## Task brief
Find the string "cdots" in the data, and copy out each line that has it.

Extracted records
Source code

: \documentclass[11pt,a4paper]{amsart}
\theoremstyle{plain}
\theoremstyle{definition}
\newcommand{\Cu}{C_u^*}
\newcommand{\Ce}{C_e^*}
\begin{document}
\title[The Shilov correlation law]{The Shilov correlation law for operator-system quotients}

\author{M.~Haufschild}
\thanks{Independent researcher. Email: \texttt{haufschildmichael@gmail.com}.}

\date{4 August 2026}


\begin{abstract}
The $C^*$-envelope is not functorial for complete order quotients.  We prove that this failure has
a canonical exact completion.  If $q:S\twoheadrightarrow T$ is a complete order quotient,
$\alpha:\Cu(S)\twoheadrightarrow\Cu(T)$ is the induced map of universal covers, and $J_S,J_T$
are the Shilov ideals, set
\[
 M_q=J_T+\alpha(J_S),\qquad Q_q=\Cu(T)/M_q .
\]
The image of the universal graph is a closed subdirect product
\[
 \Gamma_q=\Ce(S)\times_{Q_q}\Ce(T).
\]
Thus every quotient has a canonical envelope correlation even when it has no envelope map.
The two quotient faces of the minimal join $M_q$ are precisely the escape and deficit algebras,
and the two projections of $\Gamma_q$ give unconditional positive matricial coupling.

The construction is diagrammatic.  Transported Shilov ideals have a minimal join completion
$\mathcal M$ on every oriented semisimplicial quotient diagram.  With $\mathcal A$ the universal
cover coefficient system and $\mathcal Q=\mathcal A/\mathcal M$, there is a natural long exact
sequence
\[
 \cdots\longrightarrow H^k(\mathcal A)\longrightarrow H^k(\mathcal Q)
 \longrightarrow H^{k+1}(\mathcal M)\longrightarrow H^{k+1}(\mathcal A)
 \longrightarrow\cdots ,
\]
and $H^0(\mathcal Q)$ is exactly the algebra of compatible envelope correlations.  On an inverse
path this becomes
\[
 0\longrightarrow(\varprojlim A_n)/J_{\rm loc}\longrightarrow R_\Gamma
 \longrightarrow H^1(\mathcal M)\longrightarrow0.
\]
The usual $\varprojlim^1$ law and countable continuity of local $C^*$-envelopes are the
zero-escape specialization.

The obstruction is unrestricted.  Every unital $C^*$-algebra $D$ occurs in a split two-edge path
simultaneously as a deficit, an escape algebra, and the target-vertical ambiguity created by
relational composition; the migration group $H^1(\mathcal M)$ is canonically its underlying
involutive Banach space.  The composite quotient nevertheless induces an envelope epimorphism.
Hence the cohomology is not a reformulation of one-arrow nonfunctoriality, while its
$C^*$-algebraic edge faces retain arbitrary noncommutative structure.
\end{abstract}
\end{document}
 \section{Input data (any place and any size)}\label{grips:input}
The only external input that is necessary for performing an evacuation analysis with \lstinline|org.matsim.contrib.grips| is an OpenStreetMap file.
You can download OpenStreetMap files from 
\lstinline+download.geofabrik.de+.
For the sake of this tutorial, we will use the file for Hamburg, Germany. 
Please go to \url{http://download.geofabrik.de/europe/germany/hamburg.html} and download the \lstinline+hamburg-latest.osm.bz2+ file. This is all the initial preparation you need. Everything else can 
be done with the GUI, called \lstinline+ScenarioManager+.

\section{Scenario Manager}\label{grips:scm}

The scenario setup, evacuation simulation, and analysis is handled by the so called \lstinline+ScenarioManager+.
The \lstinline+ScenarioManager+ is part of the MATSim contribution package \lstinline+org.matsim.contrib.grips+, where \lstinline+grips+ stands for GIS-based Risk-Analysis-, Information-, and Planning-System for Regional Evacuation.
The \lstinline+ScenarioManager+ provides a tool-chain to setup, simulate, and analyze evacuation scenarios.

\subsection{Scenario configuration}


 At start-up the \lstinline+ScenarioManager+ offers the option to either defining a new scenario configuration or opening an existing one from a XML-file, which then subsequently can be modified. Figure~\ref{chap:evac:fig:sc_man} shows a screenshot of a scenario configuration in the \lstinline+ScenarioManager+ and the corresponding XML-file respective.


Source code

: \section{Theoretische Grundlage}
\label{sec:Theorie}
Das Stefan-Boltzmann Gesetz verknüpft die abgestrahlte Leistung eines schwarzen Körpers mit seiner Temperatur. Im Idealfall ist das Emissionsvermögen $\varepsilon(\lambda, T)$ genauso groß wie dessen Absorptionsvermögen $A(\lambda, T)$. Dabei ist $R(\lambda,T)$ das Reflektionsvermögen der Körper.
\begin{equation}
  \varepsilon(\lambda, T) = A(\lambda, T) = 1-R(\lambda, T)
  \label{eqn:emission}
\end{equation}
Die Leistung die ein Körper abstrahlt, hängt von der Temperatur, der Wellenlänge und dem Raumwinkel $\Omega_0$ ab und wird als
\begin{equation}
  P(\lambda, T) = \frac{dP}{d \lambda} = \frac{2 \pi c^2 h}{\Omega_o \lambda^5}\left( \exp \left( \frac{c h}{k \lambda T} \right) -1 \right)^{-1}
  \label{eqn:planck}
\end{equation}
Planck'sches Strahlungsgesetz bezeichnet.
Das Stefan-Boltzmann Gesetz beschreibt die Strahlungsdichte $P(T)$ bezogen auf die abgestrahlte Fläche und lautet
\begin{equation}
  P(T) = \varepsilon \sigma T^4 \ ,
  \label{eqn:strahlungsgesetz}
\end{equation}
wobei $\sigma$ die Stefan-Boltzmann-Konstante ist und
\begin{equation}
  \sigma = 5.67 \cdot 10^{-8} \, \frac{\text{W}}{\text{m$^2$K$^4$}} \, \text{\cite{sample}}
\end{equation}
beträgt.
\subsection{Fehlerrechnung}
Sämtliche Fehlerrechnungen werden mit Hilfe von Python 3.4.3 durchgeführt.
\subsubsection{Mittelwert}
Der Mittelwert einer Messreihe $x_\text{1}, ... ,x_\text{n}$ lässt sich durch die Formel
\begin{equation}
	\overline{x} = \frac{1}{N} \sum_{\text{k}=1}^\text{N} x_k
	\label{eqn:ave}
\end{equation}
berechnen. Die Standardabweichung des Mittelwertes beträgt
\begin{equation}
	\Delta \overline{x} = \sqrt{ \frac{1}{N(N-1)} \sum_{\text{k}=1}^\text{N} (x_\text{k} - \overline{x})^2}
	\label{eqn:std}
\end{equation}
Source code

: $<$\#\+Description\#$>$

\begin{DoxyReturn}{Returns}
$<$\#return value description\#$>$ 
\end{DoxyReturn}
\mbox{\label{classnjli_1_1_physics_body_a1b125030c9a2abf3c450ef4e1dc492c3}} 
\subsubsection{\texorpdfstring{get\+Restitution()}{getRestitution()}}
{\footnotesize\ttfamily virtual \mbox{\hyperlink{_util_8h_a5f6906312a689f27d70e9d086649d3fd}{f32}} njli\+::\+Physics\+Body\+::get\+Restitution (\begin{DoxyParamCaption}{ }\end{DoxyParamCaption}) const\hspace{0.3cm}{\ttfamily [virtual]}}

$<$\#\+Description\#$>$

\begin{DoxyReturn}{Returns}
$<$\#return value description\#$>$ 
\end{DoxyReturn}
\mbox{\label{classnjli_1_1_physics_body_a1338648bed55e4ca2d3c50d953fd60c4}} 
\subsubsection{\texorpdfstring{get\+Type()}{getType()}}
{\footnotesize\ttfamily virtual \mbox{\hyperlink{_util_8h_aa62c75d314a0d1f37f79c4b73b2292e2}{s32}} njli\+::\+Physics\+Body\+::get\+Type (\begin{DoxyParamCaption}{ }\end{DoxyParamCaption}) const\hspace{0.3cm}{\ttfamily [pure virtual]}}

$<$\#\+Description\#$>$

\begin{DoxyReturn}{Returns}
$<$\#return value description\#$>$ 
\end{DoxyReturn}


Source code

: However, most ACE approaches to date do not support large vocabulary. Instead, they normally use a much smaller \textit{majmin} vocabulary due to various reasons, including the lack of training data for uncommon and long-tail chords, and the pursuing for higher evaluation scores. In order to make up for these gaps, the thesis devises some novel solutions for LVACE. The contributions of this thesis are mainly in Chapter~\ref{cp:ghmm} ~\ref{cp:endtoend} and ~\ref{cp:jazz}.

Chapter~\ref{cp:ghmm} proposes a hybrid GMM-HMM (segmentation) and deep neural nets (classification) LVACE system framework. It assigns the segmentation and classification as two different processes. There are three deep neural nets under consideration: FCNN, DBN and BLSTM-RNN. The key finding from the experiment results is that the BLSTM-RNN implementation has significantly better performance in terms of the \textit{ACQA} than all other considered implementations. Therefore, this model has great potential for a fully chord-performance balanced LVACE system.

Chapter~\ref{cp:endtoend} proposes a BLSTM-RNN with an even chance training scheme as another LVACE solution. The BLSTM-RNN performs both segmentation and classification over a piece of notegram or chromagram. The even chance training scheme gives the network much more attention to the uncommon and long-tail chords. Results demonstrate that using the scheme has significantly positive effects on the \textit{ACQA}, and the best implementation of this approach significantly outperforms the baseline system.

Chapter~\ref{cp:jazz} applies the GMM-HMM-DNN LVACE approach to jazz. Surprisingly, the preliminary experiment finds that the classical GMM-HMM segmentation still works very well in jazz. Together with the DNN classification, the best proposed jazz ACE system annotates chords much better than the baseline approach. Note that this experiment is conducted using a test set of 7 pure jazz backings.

## Reply
 \cdots\longrightarrow H^k(\mathcal A)\longrightarrow H^k(\mathcal Q)
 \longrightarrow\cdots ,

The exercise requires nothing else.